Espaço cênico medieval: O interior das igrejas era usado inicialmente como teatro. Quando as peças tornaram-se mais elaboradas e exigiram mais espaço, passaram para a praça em frente à igreja. Palcos largos deram credibilidade aos cenários extremamente simples.

[…]. Surgiram grupos populares que improvisavam o palco em carroças e se deslocavam de uma praça a outra.

Dramas litúrgicos são encenados nas igrejas, depois se desenvolvem outras formas, como milagres, mistérios e moralidades. As encenações passam a ser ao ar livre por volta século XII e se estendem por vários dias. (LOBO, 2015)

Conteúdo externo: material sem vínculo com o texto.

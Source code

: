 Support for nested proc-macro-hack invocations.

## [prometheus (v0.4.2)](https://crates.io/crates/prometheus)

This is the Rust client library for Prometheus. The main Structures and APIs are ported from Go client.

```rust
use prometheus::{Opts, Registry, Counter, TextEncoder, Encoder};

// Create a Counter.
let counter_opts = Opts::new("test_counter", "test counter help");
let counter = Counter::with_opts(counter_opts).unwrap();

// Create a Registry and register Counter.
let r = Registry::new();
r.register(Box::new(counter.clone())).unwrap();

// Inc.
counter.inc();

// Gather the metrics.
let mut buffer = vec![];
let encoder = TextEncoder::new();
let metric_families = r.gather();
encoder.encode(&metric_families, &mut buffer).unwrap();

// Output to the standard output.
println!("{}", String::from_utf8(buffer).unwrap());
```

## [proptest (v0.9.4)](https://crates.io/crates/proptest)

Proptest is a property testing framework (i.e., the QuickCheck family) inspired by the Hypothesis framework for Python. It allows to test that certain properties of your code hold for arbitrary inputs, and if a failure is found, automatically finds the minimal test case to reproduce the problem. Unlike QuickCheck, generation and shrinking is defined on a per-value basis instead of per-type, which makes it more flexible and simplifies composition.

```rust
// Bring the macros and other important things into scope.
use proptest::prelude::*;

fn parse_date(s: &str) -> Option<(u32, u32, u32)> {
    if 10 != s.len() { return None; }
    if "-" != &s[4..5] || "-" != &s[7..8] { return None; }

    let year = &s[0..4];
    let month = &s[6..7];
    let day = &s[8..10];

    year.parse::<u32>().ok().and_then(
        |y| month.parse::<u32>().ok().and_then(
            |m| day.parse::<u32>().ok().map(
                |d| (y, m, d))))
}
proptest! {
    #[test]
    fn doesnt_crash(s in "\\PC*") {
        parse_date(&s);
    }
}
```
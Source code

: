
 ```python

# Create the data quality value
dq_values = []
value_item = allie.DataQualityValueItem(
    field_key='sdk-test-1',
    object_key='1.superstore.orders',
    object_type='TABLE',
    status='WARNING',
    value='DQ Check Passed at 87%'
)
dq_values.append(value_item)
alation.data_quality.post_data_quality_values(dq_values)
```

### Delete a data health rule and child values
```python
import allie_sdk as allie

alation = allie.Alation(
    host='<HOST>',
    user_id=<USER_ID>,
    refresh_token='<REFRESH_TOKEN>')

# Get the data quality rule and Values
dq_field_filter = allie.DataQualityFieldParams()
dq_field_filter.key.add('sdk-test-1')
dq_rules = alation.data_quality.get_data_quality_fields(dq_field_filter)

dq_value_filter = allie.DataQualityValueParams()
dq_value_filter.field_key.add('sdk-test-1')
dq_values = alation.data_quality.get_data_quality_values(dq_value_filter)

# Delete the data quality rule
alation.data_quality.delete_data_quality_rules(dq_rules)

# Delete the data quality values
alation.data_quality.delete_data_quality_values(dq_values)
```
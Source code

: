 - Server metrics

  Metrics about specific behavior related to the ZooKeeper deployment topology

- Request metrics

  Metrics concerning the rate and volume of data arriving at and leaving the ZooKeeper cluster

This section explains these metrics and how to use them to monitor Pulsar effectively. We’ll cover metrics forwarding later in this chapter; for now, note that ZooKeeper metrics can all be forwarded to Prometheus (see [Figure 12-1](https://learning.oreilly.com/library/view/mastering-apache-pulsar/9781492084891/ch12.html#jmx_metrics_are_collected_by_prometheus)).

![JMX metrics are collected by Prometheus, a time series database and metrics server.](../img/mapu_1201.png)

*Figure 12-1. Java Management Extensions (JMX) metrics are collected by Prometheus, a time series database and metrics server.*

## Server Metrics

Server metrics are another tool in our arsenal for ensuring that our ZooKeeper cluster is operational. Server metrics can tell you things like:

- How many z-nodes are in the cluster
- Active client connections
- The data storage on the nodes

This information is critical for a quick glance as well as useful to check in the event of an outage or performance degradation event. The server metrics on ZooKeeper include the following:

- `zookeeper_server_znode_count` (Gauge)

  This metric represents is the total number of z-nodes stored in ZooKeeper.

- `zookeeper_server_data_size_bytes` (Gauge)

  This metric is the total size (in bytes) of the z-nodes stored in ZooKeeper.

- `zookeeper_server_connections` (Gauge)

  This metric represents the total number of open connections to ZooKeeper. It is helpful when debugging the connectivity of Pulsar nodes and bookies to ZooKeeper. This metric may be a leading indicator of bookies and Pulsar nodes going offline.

Do século XIV em diante, na cultura oriental, os japoneses passaram a utilizar um tipo específico de palco, no Teatro Nô (Fig. 3): 

O Nô e o Kyoguen se desenrolam sobre o No-butai, ou literalmente, palco Nô, que tem características muito próprias. No Japão, ele se parece um com santuário, com três lados abertos em torno do palco principal chamado hon-butai, um quadrado de aproximadamente 6 metros em cada lado. Há quatro pilares de madeira, chamados de metsuke-bashira, importante referência visual para o ator se posicionar no palco. O fundo do palco é chamado de Kagami-Ita, ou placa-espelho, onde é pintado um antigo pinheiro. Músicos e o coro se sentam ao fundo e à direita do palco. No lado oposto, o Hashi-gakari, é uma ponte por onde os personagens entram e saem, e é também um importante espaço cênico. Ao fundo da ponte fica o Ague-maku, uma cortina colorida. Sem visão do público, o Kagami-no-Ma, ou sala do espelho é um espaço importante onde os artistas, já vestidos e prontos para entrar em cena, fazem sua última concentração. (JOJOSCOPE, 2021)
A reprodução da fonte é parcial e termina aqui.